[Document images with source code]
===

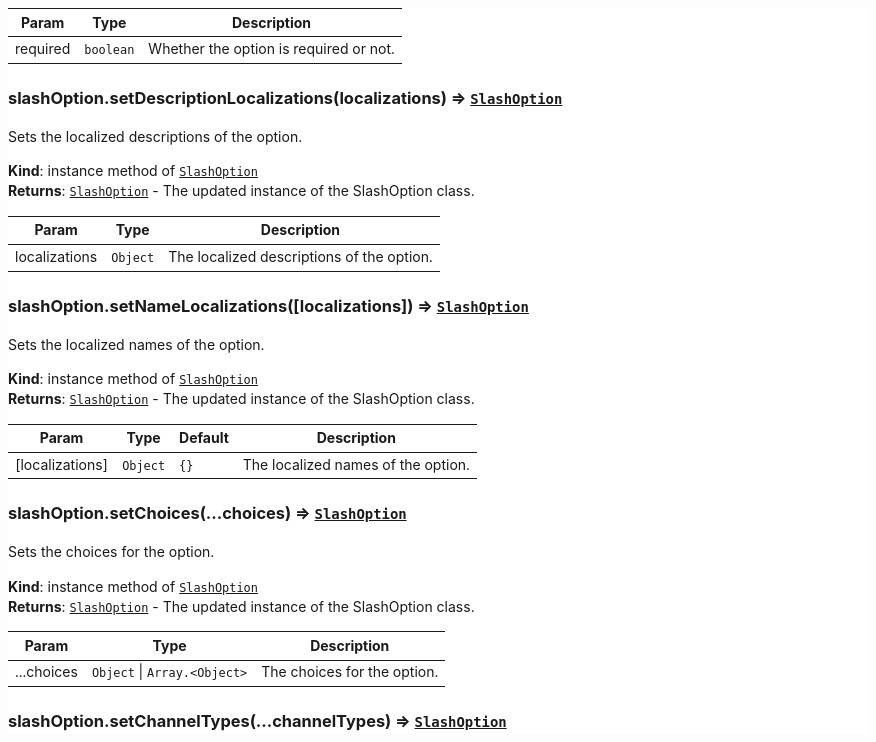 | Param    | Type                 | Description                            |
| -------- | -------------------- | -------------------------------------- |
| required | <code>boolean</code> | Whether the option is required or not. |

<a name="SlashOption+setDescriptionLocalizations"></a>

### slashOption.setDescriptionLocalizations(localizations) ⇒ [<code>SlashOption</code>](#SlashOption)

Sets the localized descriptions of the option.

**Kind**: instance method of [<code>SlashOption</code>](#SlashOption)  
**Returns**: [<code>SlashOption</code>](#SlashOption) - The updated instance of the SlashOption class.

| Param         | Type                | Description                               |
| ------------- | ------------------- | ----------------------------------------- |
| localizations | <code>Object</code> | The localized descriptions of the option. |

<a name="SlashOption+setNameLocalizations"></a>

### slashOption.setNameLocalizations([localizations]) ⇒ [<code>SlashOption</code>](#SlashOption)

Sets the localized names of the option.

**Kind**: instance method of [<code>SlashOption</code>](#SlashOption)  
**Returns**: [<code>SlashOption</code>](#SlashOption) - The updated instance of the SlashOption class.

| Param           | Type                | Default         | Description                        |
| --------------- | ------------------- | --------------- | ---------------------------------- |
| [localizations] | <code>Object</code> | <code>{}</code> | The localized names of the option. |

<a name="SlashOption+setChoices"></a>

### slashOption.setChoices(...choices) ⇒ [<code>SlashOption</code>](#SlashOption)

Sets the choices for the option.

**Kind**: instance method of [<code>SlashOption</code>](#SlashOption)  
**Returns**: [<code>SlashOption</code>](#SlashOption) - The updated instance of the SlashOption class.

| Param      | Type                                                     | Description                 |
| ---------- | -------------------------------------------------------- | --------------------------- |
| ...choices | <code>Object</code> \| <code>Array.&lt;Object&gt;</code> | The choices for the option. |

<a name="SlashOption+setChannelTypes"></a>

### slashOption.setChannelTypes(...channelTypes) ⇒ [<code>SlashOption</code>](#SlashOption)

===

Write out the records above exactly. Begin with the first line, end with the line holding "Sets the localized descriptions", and drop the pictures.

• [SOLUTION FOR THIS PROBLEM]:
 | Param    | Type                 | Description                            |
| -------- | -------------------- | -------------------------------------- |
| required | <code>boolean</code> | Whether the option is required or not. |

<a name="SlashOption+setDescriptionLocalizations"></a>

### slashOption.setDescriptionLocalizations(localizations) ⇒ [<code>SlashOption</code>](#SlashOption)

Sets the localized descriptions of the option.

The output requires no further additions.